Let $$n \geq 2$$ $$p_{1} \geq p_{2} \geq ... \geq p_{n}$$ $$p_{i} = 2^{-k_{i}}$$ with $k_{i} \in \mathbb{N}$ and $\sum_{i=1}^{n}p_{i} = 1$.

$p_{i}$ is the probability that the character $c_{i}$ appears. We then execute the Huffman-algorithm. Show: The expected codelength of the resulting Huffman-Code is $$-\sum_{i=1}^{n}p_{i}\log{p_{i}}$$

How does one show that? In the first part of the task I showed that $p_{n-1} = p_{n}$.

This is what I have so far: I think the expected value of the codelength is defined as $E(C) = \sum_{i=1}^{n}p_{i}h(c_{i})$ where $h(c_{i})$ is the height of character $c_{i}$ in the Huffman-Tree.

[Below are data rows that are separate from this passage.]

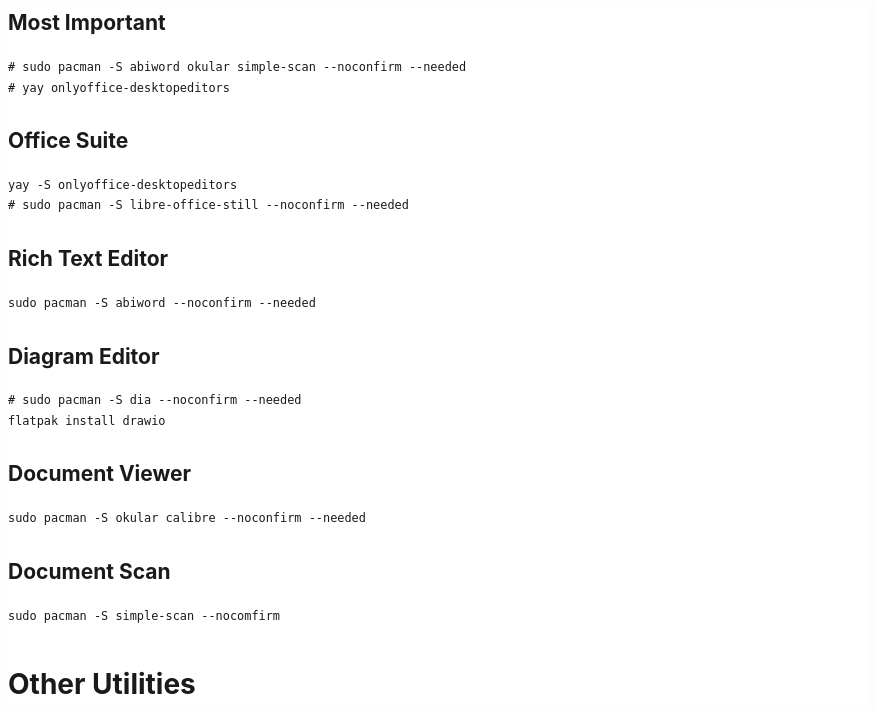 ## Most Important

    # sudo pacman -S abiword okular simple-scan --noconfirm --needed
    # yay onlyoffice-desktopeditors


<a id="org26ab1fb"></a>

## Office Suite

    yay -S onlyoffice-desktopeditors
    # sudo pacman -S libre-office-still --noconfirm --needed


<a id="org7d560d1"></a>

## Rich Text Editor

    sudo pacman -S abiword --noconfirm --needed


<a id="orgd9c6788"></a>

## Diagram Editor

    # sudo pacman -S dia --noconfirm --needed
    flatpak install drawio


<a id="org2ad2378"></a>

## Document Viewer

    sudo pacman -S okular calibre --noconfirm --needed


<a id="org5e4d985"></a>

## Document Scan

    sudo pacman -S simple-scan --nocomfirm


<a id="org51a5783"></a>

# Other Utilities
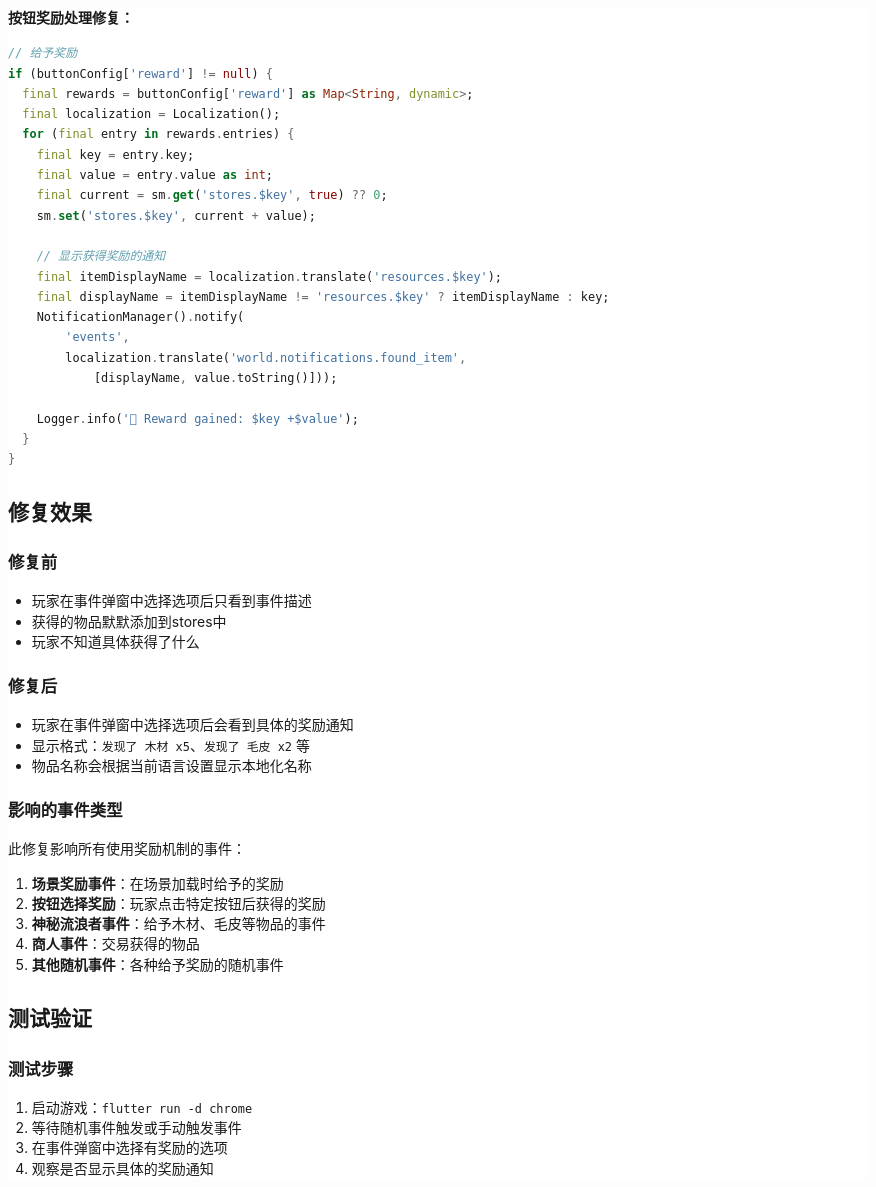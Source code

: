 **按钮奖励处理修复：**
```dart
// 给予奖励
if (buttonConfig['reward'] != null) {
  final rewards = buttonConfig['reward'] as Map<String, dynamic>;
  final localization = Localization();
  for (final entry in rewards.entries) {
    final key = entry.key;
    final value = entry.value as int;
    final current = sm.get('stores.$key', true) ?? 0;
    sm.set('stores.$key', current + value);
    
    // 显示获得奖励的通知
    final itemDisplayName = localization.translate('resources.$key');
    final displayName = itemDisplayName != 'resources.$key' ? itemDisplayName : key;
    NotificationManager().notify(
        'events',
        localization.translate('world.notifications.found_item',
            [displayName, value.toString()]));
    
    Logger.info('🎁 Reward gained: $key +$value');
  }
}
```

## 修复效果

### 修复前
- 玩家在事件弹窗中选择选项后只看到事件描述
- 获得的物品默默添加到stores中
- 玩家不知道具体获得了什么

### 修复后
- 玩家在事件弹窗中选择选项后会看到具体的奖励通知
- 显示格式：`发现了 木材 x5`、`发现了 毛皮 x2` 等
- 物品名称会根据当前语言设置显示本地化名称

### 影响的事件类型
此修复影响所有使用奖励机制的事件：

1. **场景奖励事件**：在场景加载时给予的奖励
2. **按钮选择奖励**：玩家点击特定按钮后获得的奖励
3. **神秘流浪者事件**：给予木材、毛皮等物品的事件
4. **商人事件**：交易获得的物品
5. **其他随机事件**：各种给予奖励的随机事件

## 测试验证

### 测试步骤
1. 启动游戏：`flutter run -d chrome`
2. 等待随机事件触发或手动触发事件
3. 在事件弹窗中选择有奖励的选项
4. 观察是否显示具体的奖励通知
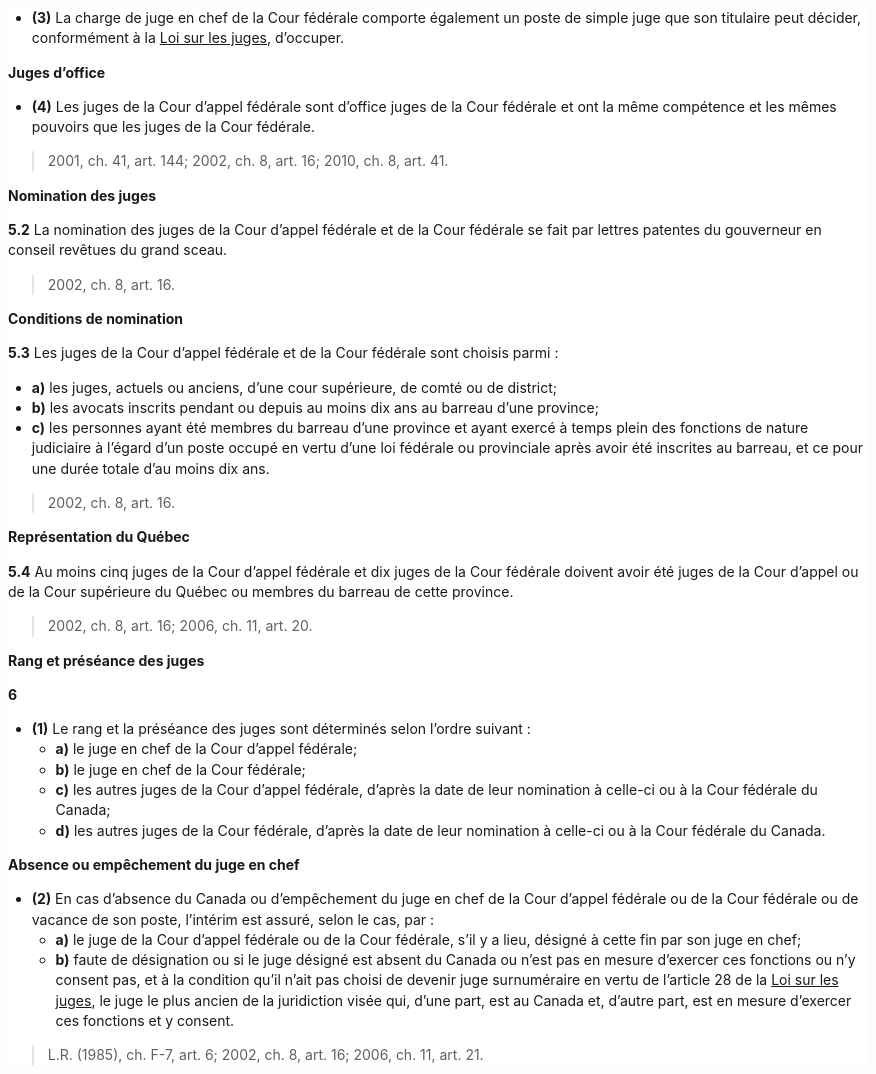 - **(3)** La charge de juge en chef de la Cour fédérale comporte également un poste de simple juge que son titulaire peut décider, conformément à la [Loi sur les juges](/fr/Lois/Lois%20révisées%20du%20Canada/J/J-1.md), d’occuper.

**Juges d’office**

- **(4)** Les juges de la Cour d’appel fédérale sont d’office juges de la Cour fédérale et ont la même compétence et les mêmes pouvoirs que les juges de la Cour fédérale.
> 2001, ch. 41, art. 144; 2002, ch. 8, art. 16; 2010, ch. 8, art. 41.





**Nomination des juges**

**5.2** La nomination des juges de la Cour d’appel fédérale et de la Cour fédérale se fait par lettres patentes du gouverneur en conseil revêtues du grand sceau.
> 2002, ch. 8, art. 16.





**Conditions de nomination**

**5.3** Les juges de la Cour d’appel fédérale et de la Cour fédérale sont choisis parmi :
- **a)** les juges, actuels ou anciens, d’une cour supérieure, de comté ou de district;
- **b)** les avocats inscrits pendant ou depuis au moins dix ans au barreau d’une province;
- **c)** les personnes ayant été membres du barreau d’une province et ayant exercé à temps plein des fonctions de nature judiciaire à l’égard d’un poste occupé en vertu d’une loi fédérale ou provinciale après avoir été inscrites au barreau, et ce pour une durée totale d’au moins dix ans.
> 2002, ch. 8, art. 16.





**Représentation du Québec**

**5.4** Au moins cinq juges de la Cour d’appel fédérale et dix juges de la Cour fédérale doivent avoir été juges de la Cour d’appel ou de la Cour supérieure du Québec ou membres du barreau de cette province.
> 2002, ch. 8, art. 16; 2006, ch. 11, art. 20.





**Rang et préséance des juges**

**6** 

- **(1)** Le rang et la préséance des juges sont déterminés selon l’ordre suivant :
	- **a)** le juge en chef de la Cour d’appel fédérale;
	- **b)** le juge en chef de la Cour fédérale;
	- **c)** les autres juges de la Cour d’appel fédérale, d’après la date de leur nomination à celle-ci ou à la Cour fédérale du Canada;
	- **d)** les autres juges de la Cour fédérale, d’après la date de leur nomination à celle-ci ou à la Cour fédérale du Canada.

**Absence ou empêchement du juge en chef**

- **(2)** En cas d’absence du Canada ou d’empêchement du juge en chef de la Cour d’appel fédérale ou de la Cour fédérale ou de vacance de son poste, l’intérim est assuré, selon le cas, par :
	- **a)** le juge de la Cour d’appel fédérale ou de la Cour fédérale, s’il y a lieu, désigné à cette fin par son juge en chef;
	- **b)** faute de désignation ou si le juge désigné est absent du Canada ou n’est pas en mesure d’exercer ces fonctions ou n’y consent pas, et à la condition qu’il n’ait pas choisi de devenir juge surnuméraire en vertu de l’article 28 de la [Loi sur les juges](/fr/Lois/Lois%20révisées%20du%20Canada/J/J-1.md), le juge le plus ancien de la juridiction visée qui, d’une part, est au Canada et, d’autre part, est en mesure d’exercer ces fonctions et y consent.
> L.R. (1985), ch. F-7, art. 6; 2002, ch. 8, art. 16; 2006, ch. 11, art. 21.
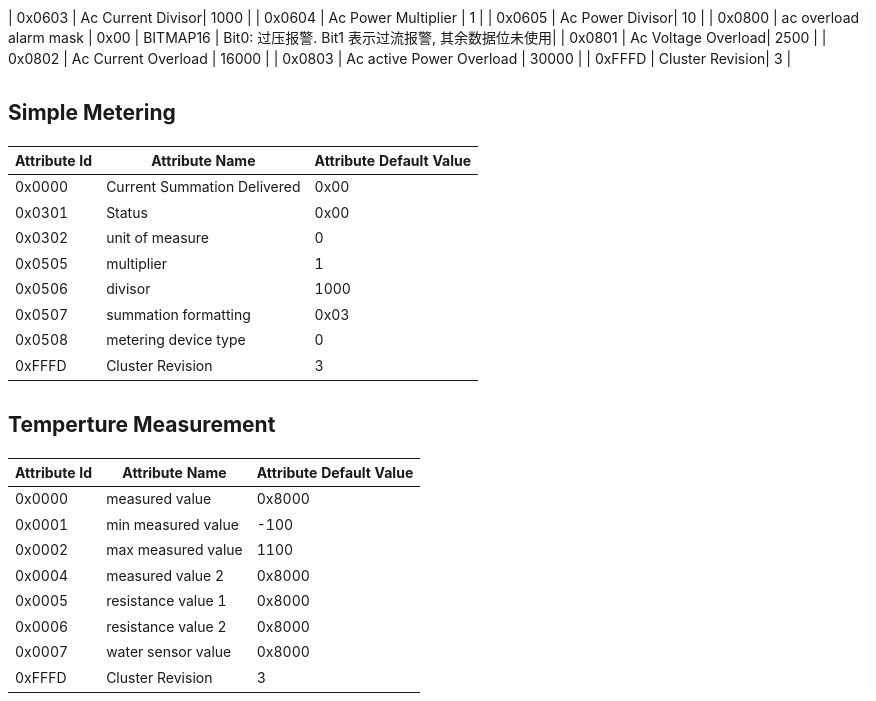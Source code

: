 | 0x0603       | Ac Current Divisor|   1000      |
| 0x0604       | Ac Power Multiplier |   1      |
| 0x0605       | Ac Power Divisor|   10      |
| 0x0800       | ac overload alarm mask | 0x00 | BITMAP16 | Bit0: 过压报警. Bit1 表示过流报警, 其余数据位未使用| 
| 0x0801       | Ac Voltage Overload|   2500     |
| 0x0802       | Ac Current Overload |   16000      |
| 0x0803       | Ac active Power Overload |   30000  |
| 0xFFFD       | Cluster Revision|   3      |


## Simple Metering 
| Attribute Id | Attribute Name | Attribute Default Value |
| -----------  | -------------- | ----------------------- |
| 0x0000       | Current Summation Delivered     |      0x00 |
| 0x0301       | Status                | 0x00|
| 0x0302       | unit of measure       |     0 |
| 0x0505       | multiplier            |     1 |
| 0x0506       | divisor               |     1000 |
| 0x0507       | summation formatting  |  0x03 |
| 0x0508       | metering device type  |  0 |
| 0xFFFD       | Cluster Revision      |   3      |

## Temperture Measurement
| Attribute Id | Attribute Name | Attribute Default Value |
| -----------  | -------------- | ----------------------- |
| 0x0000       | measured value  | 0x8000                  | // 温度1 int16_t 
| 0x0001    | min measured value | -100 |
| 0x0002    | max measured value |  1100 |
| 0x0004 | measured value 2      | 0x8000 |                    // 温度2 int16_t
| 0x0005 | resistance value 1    | 0x8000 |                    // 温度1 阻值选择 0 ~ 5 //ENUM8
| 0x0006 | resistance value 2    | 0x8000 |                    // 温度2 阻值选择 0 ~ 5 //ENUM8
| 0x0007    | water sensor value | 0x8000 |                 // 水浸报警  // BITMAP8
| 0xFFFD | Cluster Revision      | 3  |      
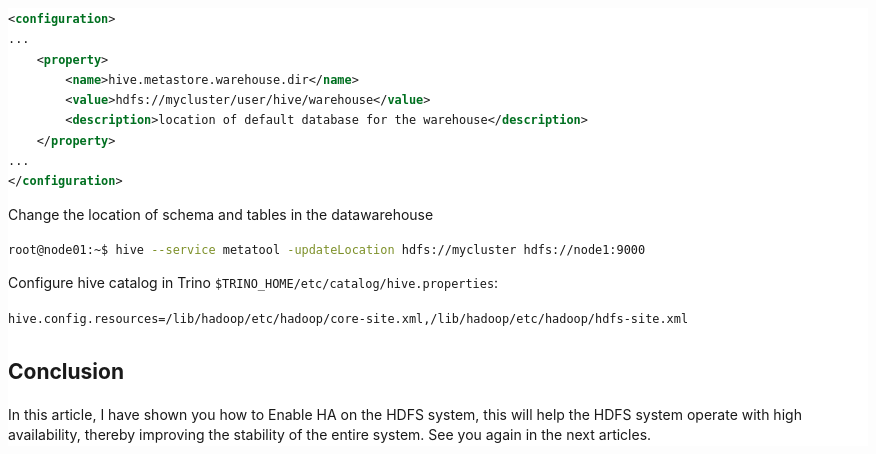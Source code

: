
 ```xml
<configuration>
...
    <property>
        <name>hive.metastore.warehouse.dir</name>
        <value>hdfs://mycluster/user/hive/warehouse</value>
        <description>location of default database for the warehouse</description>
    </property>
...
</configuration>
```

Change the location of schema and tables in the datawarehouse

```sh
root@node01:~$ hive --service metatool -updateLocation hdfs://mycluster hdfs://node1:9000
```

Configure hive catalog in Trino `$TRINO_HOME/etc/catalog/hive.properties`:

```sh
hive.config.resources=/lib/hadoop/etc/hadoop/core-site.xml,/lib/hadoop/etc/hadoop/hdfs-site.xml
```

## Conclusion <a name="conclusion"></a>

In this article, I have shown you how to Enable HA on the HDFS system, this will help the HDFS system operate with high availability, thereby improving the stability of the entire system. See you again in the next articles.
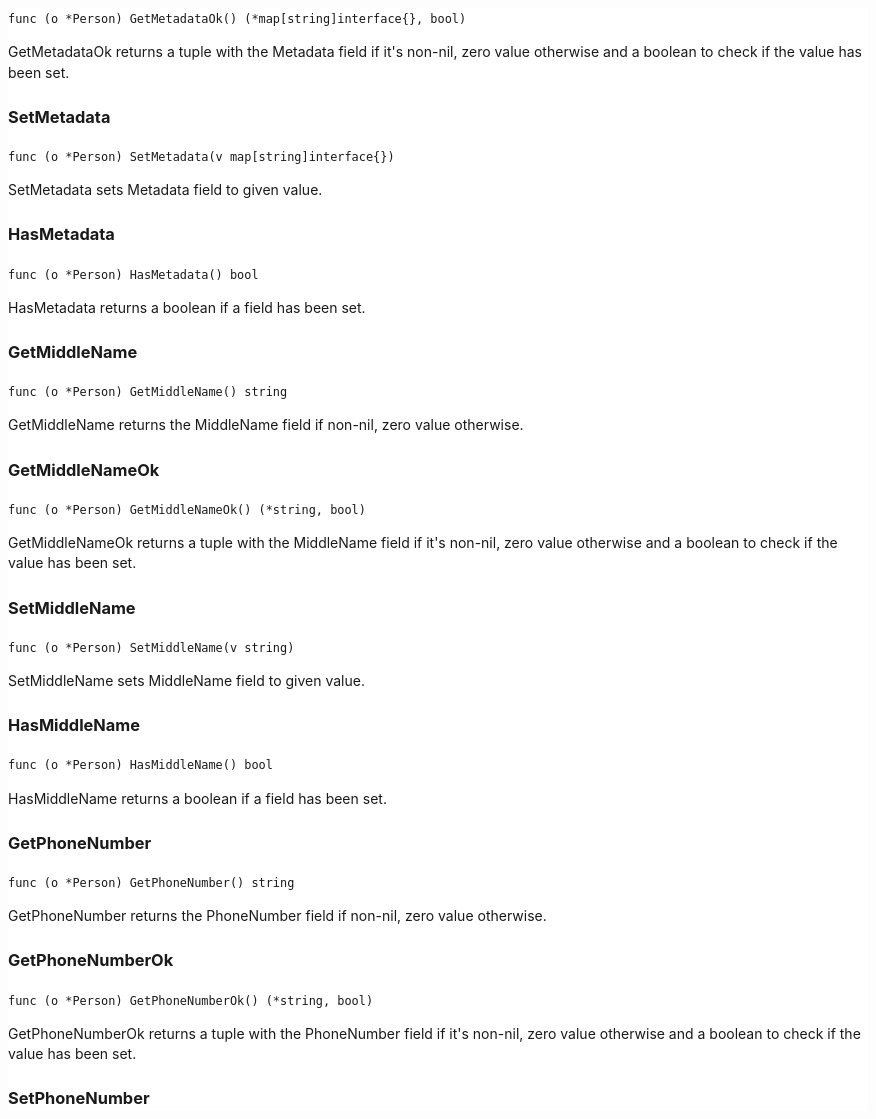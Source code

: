 `func (o *Person) GetMetadataOk() (*map[string]interface{}, bool)`

GetMetadataOk returns a tuple with the Metadata field if it's non-nil, zero value otherwise
and a boolean to check if the value has been set.

### SetMetadata

`func (o *Person) SetMetadata(v map[string]interface{})`

SetMetadata sets Metadata field to given value.

### HasMetadata

`func (o *Person) HasMetadata() bool`

HasMetadata returns a boolean if a field has been set.

### GetMiddleName

`func (o *Person) GetMiddleName() string`

GetMiddleName returns the MiddleName field if non-nil, zero value otherwise.

### GetMiddleNameOk

`func (o *Person) GetMiddleNameOk() (*string, bool)`

GetMiddleNameOk returns a tuple with the MiddleName field if it's non-nil, zero value otherwise
and a boolean to check if the value has been set.

### SetMiddleName

`func (o *Person) SetMiddleName(v string)`

SetMiddleName sets MiddleName field to given value.

### HasMiddleName

`func (o *Person) HasMiddleName() bool`

HasMiddleName returns a boolean if a field has been set.

### GetPhoneNumber

`func (o *Person) GetPhoneNumber() string`

GetPhoneNumber returns the PhoneNumber field if non-nil, zero value otherwise.

### GetPhoneNumberOk

`func (o *Person) GetPhoneNumberOk() (*string, bool)`

GetPhoneNumberOk returns a tuple with the PhoneNumber field if it's non-nil, zero value otherwise
and a boolean to check if the value has been set.

### SetPhoneNumber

From that I followed that I have to show that $E(C) = \sum_{i=1}^{n}p_{i}h(c_{i}) = \sum_{i=1}^{n}p_{i}k_{i}$, so I thought that I'd show that $h(c_{i}) = k_{i}$. I was told that this could be done via induction. But how does one show this?

I'd greatly appreciate any help, tips, ideas or solutions/proofs. I hope that I made clear what the problem is, as I translated it from my native language into english. If there's something that is not understandable, please let me know. Thanks in advance and have a great day!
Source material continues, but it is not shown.